Preceduto da lanci di stampa e da dichiarazioni stravaganti (del tipo “lo smart working resterà ma solo al 15 per cento“), ecco arrivare finalmente l’attesissimo (da Pietro Ichino) dpcm con il quale, senza tanti giri di parole, è stabilito che “la modalità ordinaria di svolgimento della prestazione lavorativa” per i pubblici dipendenti “è quella svolta in presenza”, con tanti saluti agli innumerevoli scenari progressivi sul lavoro agile (“smart working” per gli anglofili impenitenti) apparsi su giornali e riviste in questo lungo periodo di pandemia.
Eppure, le possibilità di lavoro produttivo da remoto costituisce uno dei pochissimi orizzonti positivi e benefici che il COVID 19 ha portato con sé. La necessità di far comunque marciare il lavoro d’ufficio ha dimostrato che, sia nelle imprese private che negli uffici pubblici, è possibile operare con efficienza coniugando impegno di lavoro e interessi personali/familiari. Il Lavoro agile è ormai una delle forme impiegate ordinariamente da aziende in tutto il mondo. Certo, si tratta di inquadrare questa rivoluzione copernicana dentro confini e regole nuove e da verificare nel tempo (si veda qui per esempio il documento che la Confederazione CIDA , rappresentativa dei dirigenti privati e pubblici, ha inviato alla Commissione Lavoro della Camera dei Deputati). Certo, si tratta di stroncare forme, anche estese, di furbizia per quella schiera di dipendenti che ha usato lo smart working come paravento di una lunga vacanza. Ma tutto questo rientra nella ricerca di modalità sane di gestione di uno strumento di lavoro che ora esiste e da cui non si potrà più prescindere.
Il ministro Brunetta, invece, sceglie la soluzione più comoda e conservatrice, quella del “ritorno alla normalità” , del “chi si è visto si è visto”. Un particolare illuminante del nuovo dpcm dello scorso 23 settembre è visibile nelle sue premesse: contrariamente alla prassi inveterata di citare tutti i precedenti dell’atto che viene emanato, non viene citato il decreto ministeriale emanato da Fabiana Dadone lo scorso 19 ottobre 2020 ( e successive integrazioni), né il decreto della stessa ministra del 9 dicembre 2020 con il quale si dettavano le linee guida per l’elaborazione dei Piani Organizzativi del lavoro agile (POLA) e indicatori di performance.

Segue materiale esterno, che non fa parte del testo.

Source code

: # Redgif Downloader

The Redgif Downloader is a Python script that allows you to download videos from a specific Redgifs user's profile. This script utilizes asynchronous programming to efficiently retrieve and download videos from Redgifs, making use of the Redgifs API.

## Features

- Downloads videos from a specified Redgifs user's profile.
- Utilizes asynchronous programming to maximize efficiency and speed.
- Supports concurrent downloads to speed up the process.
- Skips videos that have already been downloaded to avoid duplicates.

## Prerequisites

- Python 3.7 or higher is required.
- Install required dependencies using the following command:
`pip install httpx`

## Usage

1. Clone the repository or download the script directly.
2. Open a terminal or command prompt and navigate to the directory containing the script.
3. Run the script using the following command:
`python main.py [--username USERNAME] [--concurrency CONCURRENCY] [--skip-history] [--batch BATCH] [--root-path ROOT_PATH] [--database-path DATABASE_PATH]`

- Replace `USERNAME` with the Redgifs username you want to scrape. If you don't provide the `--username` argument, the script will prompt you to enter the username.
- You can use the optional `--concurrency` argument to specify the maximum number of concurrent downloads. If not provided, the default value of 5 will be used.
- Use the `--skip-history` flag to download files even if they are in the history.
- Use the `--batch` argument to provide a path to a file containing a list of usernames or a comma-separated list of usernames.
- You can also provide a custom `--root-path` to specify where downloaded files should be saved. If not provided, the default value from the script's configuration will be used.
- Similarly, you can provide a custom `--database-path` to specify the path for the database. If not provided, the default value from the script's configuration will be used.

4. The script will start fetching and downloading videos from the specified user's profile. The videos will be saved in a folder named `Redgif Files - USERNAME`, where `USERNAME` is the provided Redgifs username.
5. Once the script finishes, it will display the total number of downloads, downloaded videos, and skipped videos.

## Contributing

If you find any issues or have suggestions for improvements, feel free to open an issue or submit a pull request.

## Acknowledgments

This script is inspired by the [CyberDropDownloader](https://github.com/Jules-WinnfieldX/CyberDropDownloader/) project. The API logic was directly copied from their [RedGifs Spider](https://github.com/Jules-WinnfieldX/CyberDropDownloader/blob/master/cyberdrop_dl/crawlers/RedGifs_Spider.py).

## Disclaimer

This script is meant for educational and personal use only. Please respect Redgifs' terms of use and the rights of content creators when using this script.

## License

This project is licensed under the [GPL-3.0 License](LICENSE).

Quei decreti recavano contenuti importanti per il progressivo inserimento del lavoro agile, dove fattibile, quale utile strumento di lavoro organizzato e per un ruolo cardine della dirigenza e dei sistemi di valutazione delle performance.
Ebbene di quei decreti non c’è traccia nelle premesse del decreto Brunetta. Si dirà che erano strettamente legati a situazioni di emergenza, ma ciò non è in riferimento al decreto sulle linee guida dei POLA. E allora? Un pensiero malizioso, da peccatori incalliti, ci sovviene ricordando che quei decreti avevano incontrato forti critiche da parte della triplice sindacale. Vuoi vedere che, a breve, usciranno nuove linee guida a firma Brunetta?